EXERCISE AIM.
After locating the line that contains "#### Key Features" in the records below, write out exactly that line and each line after it through the one that contains "#### Why It Matters", and nothing else.

DATA SHOWN.

.....

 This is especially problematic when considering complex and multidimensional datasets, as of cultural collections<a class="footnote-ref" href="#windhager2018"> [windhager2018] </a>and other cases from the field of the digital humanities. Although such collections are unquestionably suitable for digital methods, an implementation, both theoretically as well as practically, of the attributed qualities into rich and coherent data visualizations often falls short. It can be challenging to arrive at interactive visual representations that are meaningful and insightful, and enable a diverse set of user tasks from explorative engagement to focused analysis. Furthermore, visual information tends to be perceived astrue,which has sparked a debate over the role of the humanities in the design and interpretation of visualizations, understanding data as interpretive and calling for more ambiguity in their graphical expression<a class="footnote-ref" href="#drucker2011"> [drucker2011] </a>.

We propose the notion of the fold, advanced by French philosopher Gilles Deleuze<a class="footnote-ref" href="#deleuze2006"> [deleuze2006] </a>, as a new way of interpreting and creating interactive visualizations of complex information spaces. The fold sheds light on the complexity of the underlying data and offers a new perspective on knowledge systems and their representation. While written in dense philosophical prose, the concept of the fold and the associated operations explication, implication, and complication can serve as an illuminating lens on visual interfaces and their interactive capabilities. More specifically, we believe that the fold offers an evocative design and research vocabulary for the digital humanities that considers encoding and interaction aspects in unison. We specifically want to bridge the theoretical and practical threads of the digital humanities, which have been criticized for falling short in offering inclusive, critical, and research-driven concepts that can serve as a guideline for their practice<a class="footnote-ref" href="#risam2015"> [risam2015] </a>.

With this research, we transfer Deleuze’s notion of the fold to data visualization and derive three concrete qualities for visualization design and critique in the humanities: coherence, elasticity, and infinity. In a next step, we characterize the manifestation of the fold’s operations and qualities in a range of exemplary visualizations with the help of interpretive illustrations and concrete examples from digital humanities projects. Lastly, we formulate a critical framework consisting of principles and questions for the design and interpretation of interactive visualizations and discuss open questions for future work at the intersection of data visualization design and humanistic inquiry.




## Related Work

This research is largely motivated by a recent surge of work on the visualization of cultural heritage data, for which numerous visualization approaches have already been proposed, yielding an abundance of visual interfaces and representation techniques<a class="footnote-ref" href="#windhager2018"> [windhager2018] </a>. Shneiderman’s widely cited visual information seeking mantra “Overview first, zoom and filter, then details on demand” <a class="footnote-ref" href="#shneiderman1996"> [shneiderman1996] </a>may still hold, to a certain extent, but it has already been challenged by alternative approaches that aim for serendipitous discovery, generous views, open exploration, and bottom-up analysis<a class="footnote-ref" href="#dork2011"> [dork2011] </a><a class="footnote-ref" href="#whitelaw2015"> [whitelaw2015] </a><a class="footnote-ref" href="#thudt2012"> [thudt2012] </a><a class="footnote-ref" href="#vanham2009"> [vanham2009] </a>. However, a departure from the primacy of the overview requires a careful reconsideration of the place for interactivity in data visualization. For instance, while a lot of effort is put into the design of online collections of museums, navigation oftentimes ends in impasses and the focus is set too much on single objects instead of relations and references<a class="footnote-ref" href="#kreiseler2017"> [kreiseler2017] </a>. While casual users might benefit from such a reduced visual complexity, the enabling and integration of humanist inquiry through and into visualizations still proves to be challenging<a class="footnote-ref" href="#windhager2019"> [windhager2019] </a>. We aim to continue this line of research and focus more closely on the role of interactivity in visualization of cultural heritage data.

.....

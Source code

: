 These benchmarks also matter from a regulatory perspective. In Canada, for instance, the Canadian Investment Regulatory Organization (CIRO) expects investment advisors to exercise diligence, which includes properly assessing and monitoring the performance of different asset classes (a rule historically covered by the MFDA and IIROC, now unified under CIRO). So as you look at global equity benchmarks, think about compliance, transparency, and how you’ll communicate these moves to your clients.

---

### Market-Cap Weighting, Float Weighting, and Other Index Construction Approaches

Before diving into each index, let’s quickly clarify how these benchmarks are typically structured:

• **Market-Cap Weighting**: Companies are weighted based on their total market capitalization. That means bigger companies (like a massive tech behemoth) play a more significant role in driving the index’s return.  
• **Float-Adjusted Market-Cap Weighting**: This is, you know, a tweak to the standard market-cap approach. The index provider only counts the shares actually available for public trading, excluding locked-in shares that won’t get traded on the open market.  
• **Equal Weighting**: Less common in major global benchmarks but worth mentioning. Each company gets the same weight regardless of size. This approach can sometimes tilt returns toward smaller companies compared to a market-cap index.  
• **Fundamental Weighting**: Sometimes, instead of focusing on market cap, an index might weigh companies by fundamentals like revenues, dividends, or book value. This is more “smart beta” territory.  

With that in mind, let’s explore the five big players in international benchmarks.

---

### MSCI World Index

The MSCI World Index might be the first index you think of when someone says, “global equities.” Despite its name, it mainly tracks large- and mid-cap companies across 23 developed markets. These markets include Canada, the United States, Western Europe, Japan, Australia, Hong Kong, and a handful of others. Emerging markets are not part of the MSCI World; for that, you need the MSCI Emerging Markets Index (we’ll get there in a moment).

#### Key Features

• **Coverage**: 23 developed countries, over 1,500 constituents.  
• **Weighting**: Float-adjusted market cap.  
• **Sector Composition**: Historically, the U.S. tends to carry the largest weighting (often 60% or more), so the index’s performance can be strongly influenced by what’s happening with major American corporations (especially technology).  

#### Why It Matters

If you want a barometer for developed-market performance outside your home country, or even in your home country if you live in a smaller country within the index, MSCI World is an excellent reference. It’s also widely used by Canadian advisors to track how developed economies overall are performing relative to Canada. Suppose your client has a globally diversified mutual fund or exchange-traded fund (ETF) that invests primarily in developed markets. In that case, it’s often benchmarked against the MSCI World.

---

.....

ANSWER AREA.
#### Key Features

• **Coverage**: 23 developed countries, over 1,500 constituents.  
• **Weighting**: Float-adjusted market cap.  
• **Sector Composition**: Historically, the U.S. tends to carry the largest weighting (often 60% or more), so the index’s performance can be strongly influenced by what’s happening with major American corporations (especially technology).  

#### Why It Matters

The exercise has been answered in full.